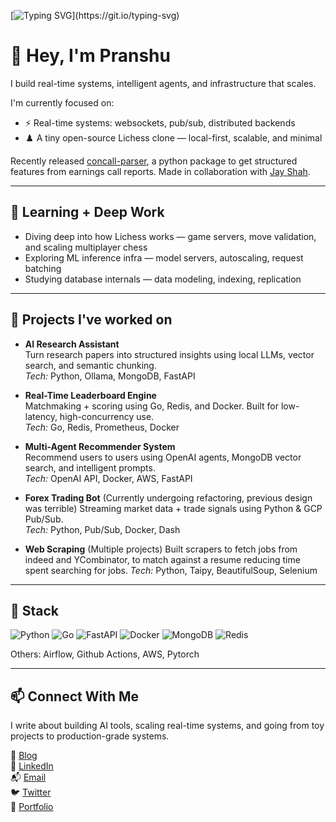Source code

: [![Typing SVG](https://readme-typing-svg.demolab.com/?lines=Hi+there!)](https://git.io/typing-svg)

# 👋 Hey, I'm Pranshu

I build real-time systems, intelligent agents, and infrastructure that scales.


I'm currently focused on:
- ⚡ Real-time systems: websockets, pub/sub, distributed backends
- ♟️ A tiny open-source Lichess clone — local-first, scalable, and minimal


Recently released [concall-parser](https://pypi.org/project/concall-parser/), a python package to get structured features from earnings call reports. Made in collaboration with [Jay Shah](https://github.com/JS12540/).

---

## 🧠 Learning + Deep Work

- Diving deep into how Lichess works — game servers, move validation, and scaling multiplayer chess
- Exploring ML inference infra — model servers, autoscaling, request batching
- Studying database internals — data modeling, indexing, replication

---

## 🚀 Projects I've worked on
- **AI Research Assistant**  
  Turn research papers into structured insights using local LLMs, vector search, and semantic chunking.  
  _Tech:_ Python, Ollama, MongoDB, FastAPI

- **Real-Time Leaderboard Engine**  
  Matchmaking + scoring using Go, Redis, and Docker. Built for low-latency, high-concurrency use.  
  _Tech:_ Go, Redis, Prometheus, Docker

- **Multi-Agent Recommender System**  
  Recommend users to users using OpenAI agents, MongoDB vector search, and intelligent prompts.  
  _Tech:_ OpenAI API, Docker, AWS, FastAPI

- **Forex Trading Bot**  (Currently undergoing refactoring, previous design was terrible)
  Streaming market data + trade signals using Python & GCP Pub/Sub.  
  _Tech:_ Python, Pub/Sub, Docker, Dash

- **Web Scraping** (Multiple projects)
  Built scrapers to fetch jobs from indeed and YCombinator, to match against a resume reducing time spent searching for jobs.
  _Tech:_ Python, Taipy, BeautifulSoup, Selenium

---

## 🧰 Stack

![Python](https://img.shields.io/badge/-Python-black?style=flat-square&logo=python) 
![Go](https://img.shields.io/badge/-Go-blue?style=flat-square&logo=go)
![FastAPI](https://img.shields.io/badge/-FastAPI-009688?style=flat-square&logo=fastapi)
![Docker](https://img.shields.io/badge/-Docker-2496ED?style=flat-square&logo=docker)
![MongoDB](https://img.shields.io/badge/-MongoDB-47A248?style=flat-square&logo=mongodb)
![Redis](https://img.shields.io/badge/-Redis-DC382D?style=flat-square&logo=redis)

Others: Airflow, Github Actions, AWS, Pytorch

---

## **📫 Connect With Me**  

I write about building AI tools, scaling real-time systems, and going from toy projects to production-grade systems.

📘 [Blog](https://blog.pranshu-raj.me/)  
💼 [LinkedIn](https://www.linkedin.com/in/pranshuraj2004/)  
📬 [Email](mailto:pranshuraj65536@gmail.com)  
🐦 [Twitter](https://twitter.com/seigino99707047)  
🔗  [Portfolio](http://pranshu-raj.me/)
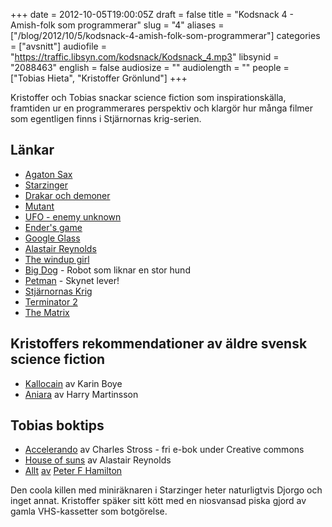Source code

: +++
date = 2012-10-05T19:00:05Z
draft = false
title = "Kodsnack 4 - Amish-folk som programmerar"
slug = "4"
aliases = ["/blog/2012/10/5/kodsnack-4-amish-folk-som-programmerar"]
categories = ["avsnitt"]
audiofile = "https://traffic.libsyn.com/kodsnack/Kodsnack_4.mp3"
libsynid = "2088463"
english = false
audiosize = ""
audiolength = ""
people = ["Tobias Hieta", "Kristoffer Grönlund"]
+++

Kristoffer och Tobias snackar science fiction som inspirationskälla, framtiden ur en programmerares perspektiv och klargör hur många filmer som egentligen finns i Stjärnornas krig-serien.

## Länkar ##

* [Agaton Sax](http://www.youtube.com/watch?v=eFR0U2fcZmE&list=PL956940C4551442C6)
* [Starzinger](https://sv.wikipedia.org/wiki/Starzinger)
* [Drakar och demoner](https://sv.wikipedia.org/wiki/Drakar_och_Demoner)
* [Mutant](https://sv.wikipedia.org/wiki/Mutant_)
* [UFO - enemy unknown](https://sv.wikipedia.org/wiki/UFO:_Enemy_Unknown)
* [Ender's game](https://en.wikipedia.org/wiki/Ender's_Game)
* [Google Glass](https://en.wikipedia.org/wiki/Google_glass)
* [Alastair Reynolds](https://en.wikipedia.org/wiki/Alastair_Reynolds)
* [The windup girl](https://en.wikipedia.org/wiki/The_Windup_Girl)
* [Big Dog](http://www.youtube.com/watch?v=cNZPRsrwumQ) - Robot som liknar en stor hund
* [Petman](http://www.youtube.com/watch?v=mclbVTIYG8E) - Skynet lever!
* [Stjärnornas Krig](http://www.imdb.com/title/tt0076759/)
* [Terminator 2](http://www.imdb.com/title/tt0103064/)
* [The Matrix](http://www.imdb.com/title/tt0133093/)

## Kristoffers rekommendationer av äldre svensk science fiction ##

* [Kallocain](http://amzn.to/Qp4s6g) av Karin Boye
* [Aniara](http://amzn.to/TpxrW8) av Harry Martinsson

## Tobias boktips ##

* [Accelerando](http://amzn.to/TsVCmm) av Charles Stross - fri e-bok under Creative commons 
* [House of suns](http://amzn.to/Qp4fA3) av Alastair Reynolds
* [Allt](http://amzn.to/SYNx8q) [av](http://amzn.to/V3xzvC) [Peter F Hamilton](http://amzn.to/RweC3G)

 Den coola killen med miniräknaren i Starzinger heter naturligtvis Djorgo och inget annat. Kristoffer späker sitt kött med en niosvansad piska gjord av gamla VHS-kassetter som botgörelse.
----------
Instructions to follow: Write the lines out verbatim, from the one with "av Karin Boye" through the last line of the entries, and stop there.

Task solution:
* [Kallocain](http://amzn.to/Qp4s6g) av Karin Boye
* [Aniara](http://amzn.to/TpxrW8) av Harry Martinsson

## Tobias boktips ##

* [Accelerando](http://amzn.to/TsVCmm) av Charles Stross - fri e-bok under Creative commons 
* [House of suns](http://amzn.to/Qp4fA3) av Alastair Reynolds
* [Allt](http://amzn.to/SYNx8q) [av](http://amzn.to/V3xzvC) [Peter F Hamilton](http://amzn.to/RweC3G)

 Den coola killen med miniräknaren i Starzinger heter naturligtvis Djorgo och inget annat. Kristoffer späker sitt kött med en niosvansad piska gjord av gamla VHS-kassetter som botgörelse.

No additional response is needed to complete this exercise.